Convoqué au guichet de la préfecture en mars 2023, son dossier n’avait pas été enregistré car un document manquait. La préfecture n’ayant pas voulu lui donner en direct un autre rendez-vous, il avait, comme tout le monde, fait une demande sur la plateforme en ligne Demarches-simplifiees.fr. Mais depuis, plus rien. Autour de lui, il a vu des gens donner de l’argent aux « escrocs » pullulant sur Facebook, des marchands d’espoir assurant pouvoir trouver des rendez-vous à la préfecture avant de « s’évaporer dans la nature ».

Le tribunal administratif de Versailles aurait été saisi de 750 requêtes pour des demandes de rendez-vous en 2023 et de 1 500 en 2024.
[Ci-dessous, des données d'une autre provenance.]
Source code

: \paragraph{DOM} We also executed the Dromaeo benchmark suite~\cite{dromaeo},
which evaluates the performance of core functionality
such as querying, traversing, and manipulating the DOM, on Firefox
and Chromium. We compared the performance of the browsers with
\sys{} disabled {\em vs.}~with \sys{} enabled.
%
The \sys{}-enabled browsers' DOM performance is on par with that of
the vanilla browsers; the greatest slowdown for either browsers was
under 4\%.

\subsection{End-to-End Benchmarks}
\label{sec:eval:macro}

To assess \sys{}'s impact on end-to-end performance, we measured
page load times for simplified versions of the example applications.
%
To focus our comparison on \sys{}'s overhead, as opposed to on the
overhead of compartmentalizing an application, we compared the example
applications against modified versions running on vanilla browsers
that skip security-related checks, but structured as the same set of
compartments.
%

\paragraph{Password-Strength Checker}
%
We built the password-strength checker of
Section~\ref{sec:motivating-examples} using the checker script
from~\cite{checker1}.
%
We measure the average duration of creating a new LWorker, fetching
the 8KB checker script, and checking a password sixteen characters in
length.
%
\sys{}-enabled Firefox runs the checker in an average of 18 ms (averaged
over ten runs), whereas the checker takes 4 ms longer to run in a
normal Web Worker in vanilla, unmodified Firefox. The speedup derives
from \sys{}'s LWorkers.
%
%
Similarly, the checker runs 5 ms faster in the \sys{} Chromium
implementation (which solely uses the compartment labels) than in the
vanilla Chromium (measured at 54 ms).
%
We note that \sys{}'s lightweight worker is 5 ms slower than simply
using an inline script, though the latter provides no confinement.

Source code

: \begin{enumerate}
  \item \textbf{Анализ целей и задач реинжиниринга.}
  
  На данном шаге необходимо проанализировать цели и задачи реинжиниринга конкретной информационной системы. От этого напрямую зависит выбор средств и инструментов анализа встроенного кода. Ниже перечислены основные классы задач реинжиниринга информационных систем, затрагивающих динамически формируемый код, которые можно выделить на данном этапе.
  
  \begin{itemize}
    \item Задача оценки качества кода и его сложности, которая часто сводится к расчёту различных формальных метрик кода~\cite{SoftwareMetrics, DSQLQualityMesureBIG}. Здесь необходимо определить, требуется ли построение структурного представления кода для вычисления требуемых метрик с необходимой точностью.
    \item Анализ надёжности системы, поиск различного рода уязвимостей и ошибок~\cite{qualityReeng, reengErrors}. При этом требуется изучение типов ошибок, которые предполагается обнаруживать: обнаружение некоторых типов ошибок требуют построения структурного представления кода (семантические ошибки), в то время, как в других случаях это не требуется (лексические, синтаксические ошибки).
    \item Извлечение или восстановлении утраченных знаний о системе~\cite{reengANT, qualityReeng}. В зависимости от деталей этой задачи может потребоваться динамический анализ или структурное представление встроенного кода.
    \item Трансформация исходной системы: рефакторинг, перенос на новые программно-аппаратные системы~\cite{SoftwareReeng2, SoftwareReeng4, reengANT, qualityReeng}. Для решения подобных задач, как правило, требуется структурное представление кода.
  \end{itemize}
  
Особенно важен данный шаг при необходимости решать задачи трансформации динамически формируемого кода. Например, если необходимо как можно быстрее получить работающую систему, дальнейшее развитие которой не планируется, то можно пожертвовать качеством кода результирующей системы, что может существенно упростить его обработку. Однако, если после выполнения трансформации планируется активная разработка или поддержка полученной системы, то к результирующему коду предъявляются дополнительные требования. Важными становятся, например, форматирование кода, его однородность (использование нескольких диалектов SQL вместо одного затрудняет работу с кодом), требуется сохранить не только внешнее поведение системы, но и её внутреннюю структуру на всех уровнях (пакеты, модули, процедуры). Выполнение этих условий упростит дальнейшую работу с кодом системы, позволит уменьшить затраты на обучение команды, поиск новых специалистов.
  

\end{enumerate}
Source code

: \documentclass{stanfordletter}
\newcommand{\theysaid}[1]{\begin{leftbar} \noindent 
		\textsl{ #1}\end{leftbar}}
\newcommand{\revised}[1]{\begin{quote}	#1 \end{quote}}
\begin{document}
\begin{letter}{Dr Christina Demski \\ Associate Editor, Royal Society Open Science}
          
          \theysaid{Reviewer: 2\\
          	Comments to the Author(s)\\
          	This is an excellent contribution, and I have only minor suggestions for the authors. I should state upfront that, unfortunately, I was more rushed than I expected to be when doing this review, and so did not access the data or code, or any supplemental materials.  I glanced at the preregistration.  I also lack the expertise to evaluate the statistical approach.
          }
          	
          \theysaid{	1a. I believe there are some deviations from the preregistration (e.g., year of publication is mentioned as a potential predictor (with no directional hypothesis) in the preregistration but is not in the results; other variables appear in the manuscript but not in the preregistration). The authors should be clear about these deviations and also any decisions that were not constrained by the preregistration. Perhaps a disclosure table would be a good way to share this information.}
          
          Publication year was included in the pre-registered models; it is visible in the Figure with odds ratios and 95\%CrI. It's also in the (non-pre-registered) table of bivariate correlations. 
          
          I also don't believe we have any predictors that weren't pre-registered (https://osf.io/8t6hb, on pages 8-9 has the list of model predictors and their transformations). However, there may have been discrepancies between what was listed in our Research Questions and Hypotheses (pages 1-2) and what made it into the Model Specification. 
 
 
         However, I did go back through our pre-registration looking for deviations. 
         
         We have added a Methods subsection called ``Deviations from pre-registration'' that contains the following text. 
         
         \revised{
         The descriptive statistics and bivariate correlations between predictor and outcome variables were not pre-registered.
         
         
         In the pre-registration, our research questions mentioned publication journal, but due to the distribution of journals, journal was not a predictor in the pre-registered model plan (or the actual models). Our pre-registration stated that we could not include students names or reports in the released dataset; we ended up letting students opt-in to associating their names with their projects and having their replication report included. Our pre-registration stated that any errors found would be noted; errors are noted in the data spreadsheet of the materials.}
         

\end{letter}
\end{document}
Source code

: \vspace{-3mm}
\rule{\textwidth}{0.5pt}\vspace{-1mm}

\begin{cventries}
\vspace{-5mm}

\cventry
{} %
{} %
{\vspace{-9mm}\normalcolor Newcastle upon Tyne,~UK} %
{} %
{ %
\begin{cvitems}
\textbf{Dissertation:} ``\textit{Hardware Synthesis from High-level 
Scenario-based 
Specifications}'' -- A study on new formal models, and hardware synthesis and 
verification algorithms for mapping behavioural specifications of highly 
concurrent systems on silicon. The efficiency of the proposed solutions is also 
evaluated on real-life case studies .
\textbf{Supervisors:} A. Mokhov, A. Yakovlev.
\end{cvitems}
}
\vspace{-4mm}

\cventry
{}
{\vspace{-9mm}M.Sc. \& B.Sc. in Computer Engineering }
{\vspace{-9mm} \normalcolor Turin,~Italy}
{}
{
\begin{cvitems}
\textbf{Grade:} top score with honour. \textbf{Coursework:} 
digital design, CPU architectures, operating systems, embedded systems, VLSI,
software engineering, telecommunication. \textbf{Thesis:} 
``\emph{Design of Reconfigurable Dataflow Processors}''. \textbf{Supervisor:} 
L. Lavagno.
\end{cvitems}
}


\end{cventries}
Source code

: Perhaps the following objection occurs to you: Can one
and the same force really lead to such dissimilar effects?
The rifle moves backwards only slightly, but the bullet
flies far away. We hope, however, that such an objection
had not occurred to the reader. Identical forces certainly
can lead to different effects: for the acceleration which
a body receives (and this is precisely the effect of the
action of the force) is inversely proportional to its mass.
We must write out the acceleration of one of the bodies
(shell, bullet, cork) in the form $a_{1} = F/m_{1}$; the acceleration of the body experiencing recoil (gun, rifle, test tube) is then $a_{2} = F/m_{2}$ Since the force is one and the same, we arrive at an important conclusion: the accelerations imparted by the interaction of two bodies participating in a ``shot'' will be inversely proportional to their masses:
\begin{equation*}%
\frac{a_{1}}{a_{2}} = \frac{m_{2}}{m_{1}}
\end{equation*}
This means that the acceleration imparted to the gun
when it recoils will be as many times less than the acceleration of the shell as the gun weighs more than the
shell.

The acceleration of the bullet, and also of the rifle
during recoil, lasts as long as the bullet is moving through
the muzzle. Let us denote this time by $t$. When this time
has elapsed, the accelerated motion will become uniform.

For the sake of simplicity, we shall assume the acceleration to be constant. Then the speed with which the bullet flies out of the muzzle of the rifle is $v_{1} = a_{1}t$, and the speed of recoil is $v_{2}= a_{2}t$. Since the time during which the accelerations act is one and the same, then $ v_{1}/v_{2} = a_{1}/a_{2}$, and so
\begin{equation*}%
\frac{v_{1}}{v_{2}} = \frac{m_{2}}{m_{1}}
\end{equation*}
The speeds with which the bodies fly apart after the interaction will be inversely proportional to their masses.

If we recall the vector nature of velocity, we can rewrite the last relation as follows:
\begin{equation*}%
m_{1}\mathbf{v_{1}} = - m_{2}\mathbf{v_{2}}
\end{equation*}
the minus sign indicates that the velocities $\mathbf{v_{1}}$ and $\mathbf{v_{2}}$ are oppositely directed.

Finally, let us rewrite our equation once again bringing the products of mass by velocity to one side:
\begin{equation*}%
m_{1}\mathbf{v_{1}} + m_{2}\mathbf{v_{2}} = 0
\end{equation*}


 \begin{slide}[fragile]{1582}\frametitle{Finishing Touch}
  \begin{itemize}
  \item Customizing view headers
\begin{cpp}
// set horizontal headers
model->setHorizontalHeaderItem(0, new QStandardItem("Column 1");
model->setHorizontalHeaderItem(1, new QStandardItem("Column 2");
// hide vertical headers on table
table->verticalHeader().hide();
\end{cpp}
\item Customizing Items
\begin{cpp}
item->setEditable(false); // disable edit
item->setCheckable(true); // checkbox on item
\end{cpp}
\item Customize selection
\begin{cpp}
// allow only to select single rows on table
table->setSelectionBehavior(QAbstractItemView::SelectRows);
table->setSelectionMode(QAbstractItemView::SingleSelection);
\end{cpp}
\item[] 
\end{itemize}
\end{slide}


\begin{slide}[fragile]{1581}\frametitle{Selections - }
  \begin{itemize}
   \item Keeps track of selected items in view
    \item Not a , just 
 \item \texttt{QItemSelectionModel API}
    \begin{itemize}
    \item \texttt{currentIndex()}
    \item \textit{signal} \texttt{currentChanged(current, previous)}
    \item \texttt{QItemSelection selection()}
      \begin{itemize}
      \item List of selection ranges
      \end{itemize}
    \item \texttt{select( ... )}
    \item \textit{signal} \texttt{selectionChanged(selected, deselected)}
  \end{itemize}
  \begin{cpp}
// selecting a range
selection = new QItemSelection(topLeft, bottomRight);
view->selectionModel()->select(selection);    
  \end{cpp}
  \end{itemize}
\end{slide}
Lui a fait appel à une avocate. Il aimerait avoir, au moins, un récépissé pour trouver du travail. Surtout pour ses enfants, qu’il « ne peut pas nourrir ». Il est arrivé à Mody de bosser sans le déclarer – « des sales boulots » –, avec des patrons qui lui donnaient « 200 ou 300 euros par mois selon ce qu’ils décidaient ». Arrivé en France en 2012, il affirme que les galères « le poussent à bout ». Il le formule clairement : « Si ça continue comme ça, je vais me suicider. »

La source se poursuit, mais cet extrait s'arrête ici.